* _About this exercise_: As the answer, set down the lines below from the one containing "В частности справочник, издаваемый" through the one containing "В частности, по", exactly and inclusively, and no others.

_ _ _ _ _ _ _

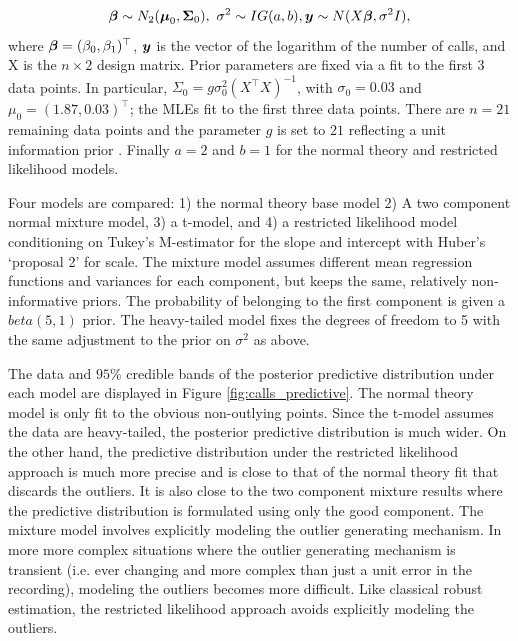 \documentclass[12pt]{article}
\def\bbeta{\mbox{\boldmath $\beta$}}
\newcommand{\by}{\mbox{\boldmath $y$}}
\begin{document}
\begin{equation}
{\boldsymbol{\beta}}\sim N_{2}(\boldsymbol{\mu}_{0}, \boldsymbol{\Sigma}_{0}),\  \sigma^{2} \sim IG(a, b), \by \sim N(X\boldsymbol{\beta}, \sigma^{2} I),
\end{equation}
where $\bbeta = (\beta_{0}, \beta_{1})^{\top}$, $\by$ is the vector of the logarithm of the number of calls, and X is the $n\times 2$ design matrix.  Prior parameters are fixed via a fit to the first 3 data points. In particular, $\Sigma_{0} = g\sigma_{0}^2 (X^{\top}X)^{-1}$, with $\sigma_{0} = 0.03$ and $\mu_{0} = (1.87,  0.03)^{\top}$; the MLEs fit to the first three data points. There are $n=21$ remaining data points and the parameter $g$ is set to $21$ reflecting a unit information prior \cite{}. Finally $a = 2$ and $b =1$ for the normal theory and restricted likelihood models. 

Four models are compared: 1) the normal theory base model 2) A two component normal mixture model, 3) a t-model, and 4) a restricted likelihood model conditioning on Tukey's M-estimator for the slope and intercept with Huber's `proposal 2'  for scale. The mixture model assumes different mean regression functions and variances for each component, but keeps the same, relatively non-informative priors. The probability of belonging to the first component is given a $beta(5,1)$ prior. The heavy-tailed model fixes the degrees of freedom to 5 with the same adjustment to the prior on $\sigma^{2}$ as above. 

The data and  $95\%$ credible bands of the posterior predictive distribution under each model are displayed in Figure \ref{fig:calls_predictive}. The normal theory model is only fit to the obvious non-outlying points. Since the t-model assumes the data are heavy-tailed, the posterior predictive distribution is much wider. On the other hand, the predictive distribution under the restricted likelihood approach is much more precise and is close to that of the normal theory fit that discards the outliers. It is also close to the two component mixture results where the predictive distribution is formulated using only the good component. The mixture model involves explicitly modeling the outlier generating mechanism. In more more complex situations where the outlier generating mechanism is transient (i.e. ever changing and more complex than just a unit error in the recording), modeling the outliers becomes more difficult. Like classical robust estimation, the restricted likelihood approach avoids explicitly modeling the outliers. 
\end{document}
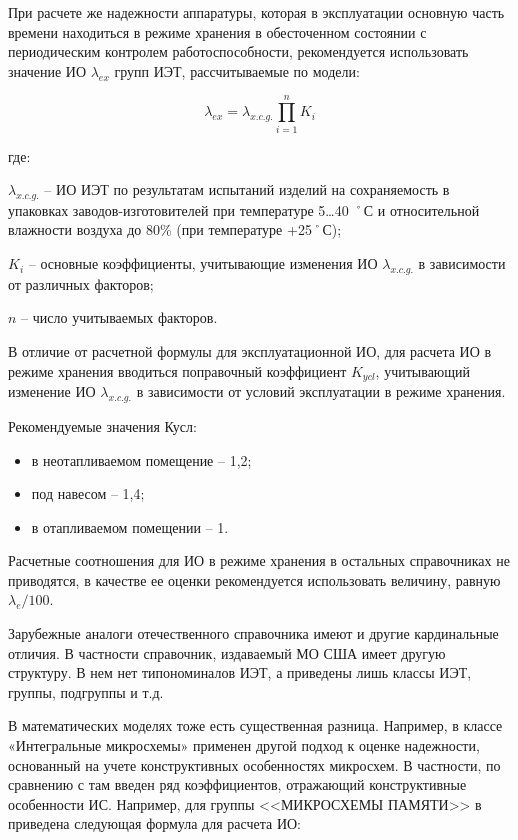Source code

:\documentclass[a4paper,14pt]{article}
\begin{document}
При расчете же надежности аппаратуры, которая в эксплуатации основную часть времени находиться в режиме хранения в обесточенном состоянии с периодическим контролем работоспособности, рекомендуется использовать значение ИО $\lambda_{ex}$ групп ИЭТ, рассчитываемые по модели:

\begin{equation}
	\lambda_{ex} = \lambda_{x.c.g.}  \prod_{i=1}^{n} K_i 
\end{equation}

где:

$\lambda_{x.c.g.}$ -- ИО ИЭТ по результатам испытаний изделий на сохраняемость в упаковках заводов-изготовителей при температуре 5…40 ˚С и относительной влажности воздуха до 80\% (при температуре +25˚С); 

$K_i$ – основные коэффициенты, учитывающие изменения ИО $\lambda_{x.c.g.}$ в зависимости от различных факторов; 

$n$ – число учитываемых факторов.

В отличие от расчетной формулы для эксплуатационной ИО, для расчета ИО в режиме хранения вводиться поправочный коэффициент $K_{ycl}$, учитывающий изменение ИО $\lambda_{x.c.g.}$ в зависимости от условий эксплуатации в режиме хранения.

Рекомендуемые значения Кусл:
\begin{itemize}
	\item в неотапливаемом помещение -- 1,2;
	\item под навесом -- 1,4;
	\item в отапливаемом помещении -- 1.
\end{itemize}

Расчетные соотношения для ИО в режиме хранения в остальных справочниках не приводятся, в качестве ее оценки рекомендуется использовать величину, равную $\lambda_{e}/100$.

Зарубежные аналоги отечественного справочника имеют и другие кардинальные отличия.
В частности справочник, издаваемый МО США имеет другую структуру.
В нем нет типономиналов ИЭТ, а приведены лишь классы ИЭТ, группы, подгруппы и т.д.

В математических моделях тоже есть существенная разница.
Например, в классе «Интегральные микросхемы» применен другой подход к оценке надежности, основанный на учете конструктивных особенностях микросхем.
В частности, по сравнению с там введен ряд коэффициентов, отражающий	конструктивные	особенности	ИС.
Например, для группы <<МИКРОСХЕМЫ ПАМЯТИ>> в приведена следующая формула для расчета ИО:
\end{document}
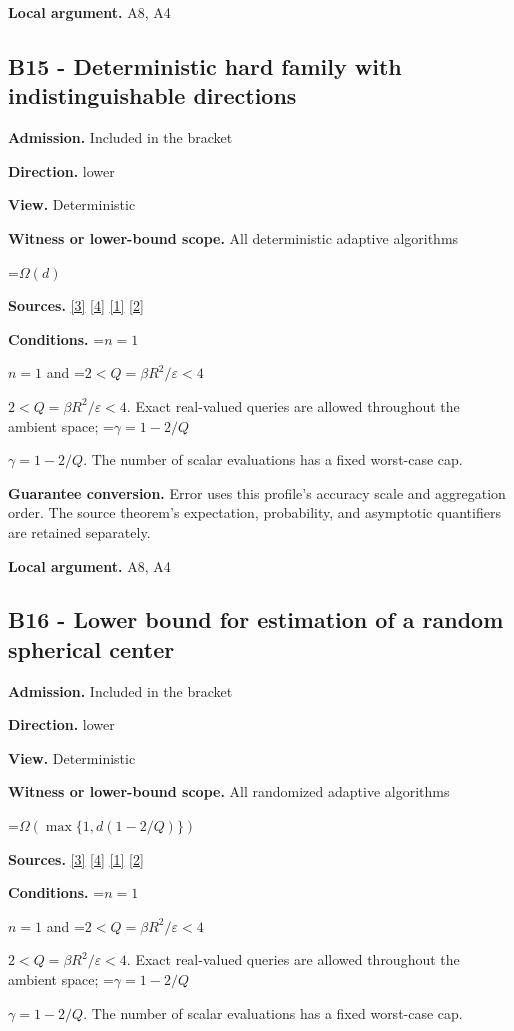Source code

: \documentclass[10pt,a4paper]{article}
\newcommand{\AtlasMath}[1]{\par\begingroup\centering\setbox0=\hbox{$\displaystyle #1$}\ifdim\wd0>1.4\linewidth\typeout{ATLAS WIDE FORMULA: \the\wd0}\fi\ifdim\wd0>\linewidth\resizebox{\linewidth}{!}{\box0}\else\box0\fi\par\endgroup}
\newcommand{\AtlasInlineMath}[1]{\begingroup\setbox0=\hbox{$#1$}\ifdim\wd0>.4\linewidth\endgroup\AtlasMath{#1}\else\endgroup$#1$\fi}
\begin{document}
\textbf{Local argument.} A8, A4

\subsection{B15 - Deterministic hard family with indistinguishable directions}
\textbf{Admission.} Included in the bracket

\textbf{Direction.} lower

\textbf{View.} Deterministic

\textbf{Witness or lower-bound scope.} All deterministic adaptive algorithms

\AtlasMath{\Omega(d)}
\textbf{Sources.} \href{https://arxiv.org/html/2607.16558v2}{[3]} \href{https://www.mathnet.ru/php/archive.phtml?jrnid=mzm&option_lang=eng&paperid=1697&wshow=paper}{[4]} \href{https://arxiv.org/html/2610.00345v1}{[1]} \href{https://arxiv.org/abs/2109.08858}{[2]}

\textbf{Conditions.} \AtlasInlineMath{n=1} and \AtlasInlineMath{2<Q=\beta R^2/\varepsilon<4}. Exact real-valued queries are allowed throughout the ambient space; \AtlasInlineMath{\gamma=1-2/Q}. The number of scalar evaluations has a fixed worst-case cap.

\textbf{Guarantee conversion.} Error uses this profile's accuracy scale and aggregation order. The source theorem's expectation, probability, and asymptotic quantifiers are retained separately.

\textbf{Local argument.} A8, A4

\subsection{B16 - Lower bound for estimation of a random spherical center}
\textbf{Admission.} Included in the bracket

\textbf{Direction.} lower

\textbf{View.} Deterministic

\textbf{Witness or lower-bound scope.} All randomized adaptive algorithms

\AtlasMath{\Omega(\max\{1,d(1-2/Q)\})}
\textbf{Sources.} \href{https://arxiv.org/html/2607.16558v2}{[3]} \href{https://www.mathnet.ru/php/archive.phtml?jrnid=mzm&option_lang=eng&paperid=1697&wshow=paper}{[4]} \href{https://arxiv.org/html/2610.00345v1}{[1]} \href{https://arxiv.org/abs/2109.08858}{[2]}

\textbf{Conditions.} \AtlasInlineMath{n=1} and \AtlasInlineMath{2<Q=\beta R^2/\varepsilon<4}. Exact real-valued queries are allowed throughout the ambient space; \AtlasInlineMath{\gamma=1-2/Q}. The number of scalar evaluations has a fixed worst-case cap.
\end{document}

_ _ _ _ _ _ _

* _Answer_:
В частности справочник, издаваемый МО США имеет другую структуру.
В нем нет типономиналов ИЭТ, а приведены лишь классы ИЭТ, группы, подгруппы и т.д.

В математических моделях тоже есть существенная разница.
Например, в классе «Интегральные микросхемы» применен другой подход к оценке надежности, основанный на учете конструктивных особенностях микросхем.
В частности, по сравнению с там введен ряд коэффициентов, отражающий	конструктивные	особенности	ИС.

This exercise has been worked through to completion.